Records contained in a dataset

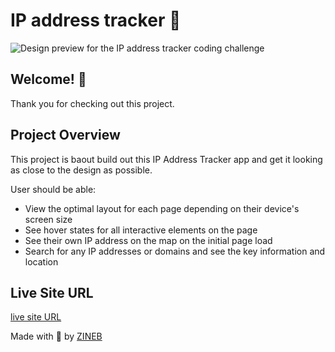 # IP address tracker 🔎

![Design preview for the IP address tracker coding challenge](design/desktop-preview.jpg)

## Welcome! 👋

Thank you for checking out this project.

## Project Overview

This project is baout build out this IP Address Tracker app and get it looking as close to the design as possible.

User should be able:

- View the optimal layout for each page depending on their device's screen size
- See hover states for all interactive elements on the page
- See their own IP address on the map on the initial page load
- Search for any IP addresses or domains and see the key information and location


## Live Site URL

[live site URL](https://zineb-bou.github.io/ip-address-tracker/)

Made with 💖 by [ZINEB](https://zineb-bou.github.io/)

## Requirement
Identify the lines in the entries that hold "https" and return each one.

## Expected answer
[live site URL](https://zineb-bou.github.io/ip-address-tracker/)
Made with 💖 by [ZINEB](https://zineb-bou.github.io/)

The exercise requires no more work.